*** Opening of RECORDS TO PROCESS ***

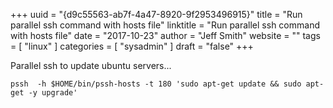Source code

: +++ 
uuid = "{d9c55563-ab7f-4a47-8920-9f2953496915}" 
title = "Run parallel ssh command with hosts file" 
linktitle = "Run parallel ssh command with hosts file" 
date = "2017-10-23" 
author = "Jeff Smith"
website = "" 
tags = [ "linux" ] 
categories = [ "sysadmin" ] 
draft = "false" 
+++ 

Parallel ssh to update ubuntu servers...

    pssh  -h $HOME/bin/pssh-hosts -t 180 'sudo apt-get update && sudo apt-get -y upgrade'

 
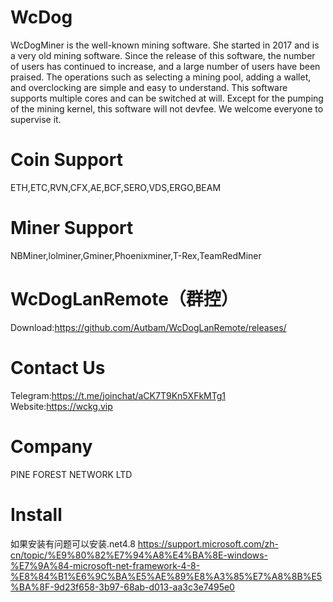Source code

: # WcDog
WcDogMiner is the well-known mining software. She started in 2017 and is a very old mining software. Since the release of this software, the number of users has continued to increase, and a large number of users have been praised. The operations such as selecting a mining pool, adding a wallet, and overclocking are simple and easy to understand. This software supports multiple cores and can be switched at will. Except for the pumping of the mining kernel, this software will not devfee. We welcome everyone to supervise it. 
# Coin Support
ETH,ETC,RVN,CFX,AE,BCF,SERO,VDS,ERGO,BEAM
# Miner Support
NBMiner,lolminer,Gminer,Phoenixminer,T-Rex,TeamRedMiner

# WcDogLanRemote（群控）
Download:https://github.com/Autbam/WcDogLanRemote/releases/

# Contact Us
Telegram:https://t.me/joinchat/aCK7T9Kn5XFkMTg1
Website:https://wckg.vip
# Company
PINE FOREST NETWORK LTD
# Install
如果安装有问题可以安装.net4.8
https://support.microsoft.com/zh-cn/topic/%E9%80%82%E7%94%A8%E4%BA%8E-windows-%E7%9A%84-microsoft-net-framework-4-8-%E8%84%B1%E6%9C%BA%E5%AE%89%E8%A3%85%E7%A8%8B%E5%BA%8F-9d23f658-3b97-68ab-d013-aa3c3e7495e0
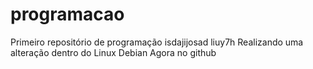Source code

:# programacao
Primeiro repositório de programação
isdajijosad
liuy7h
Realizando uma alteração dentro do Linux Debian
Agora no github
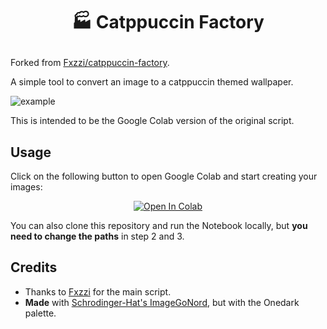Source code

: <h1 align="center">

🏭 Catppuccin Factory 
</h1>

Forked from [Fxzzi/catppuccin-factory](https://github.com/Fxzzi/catppuccin-factory/).

A simple tool to convert an image to a catppuccin themed wallpaper.

![example](./example.png)

This is intended to be the Google Colab version of the original script.

## Usage

Click on the following button to open Google Colab and start creating your images:

<div align="center">

[![Open In Colab](https://colab.research.google.com/assets/colab-badge.svg)](https://colab.research.google.com/drive/1wBtnr97e4wMxek04h7vg0nNxWIuz-Lxp?usp=sharing)
</div>

You can also clone this repository and run the Notebook locally, but **you need to change the paths** in step 2 and 3.


## Credits

- Thanks to [Fxzzi](https://github.com/Fxzzi/) for the main script.
- **Made** with [Schrodinger-Hat's ImageGoNord](https://github.com/Schrodinger-Hat), but with the Onedark palette.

*** Close of RECORDS TO PROCESS ***

DESCRIPTION OF THE TASK:
Each line in the data that has the word "file" counts once; state how many such lines there are, without comment.

EXERCISE SOLUTION:
2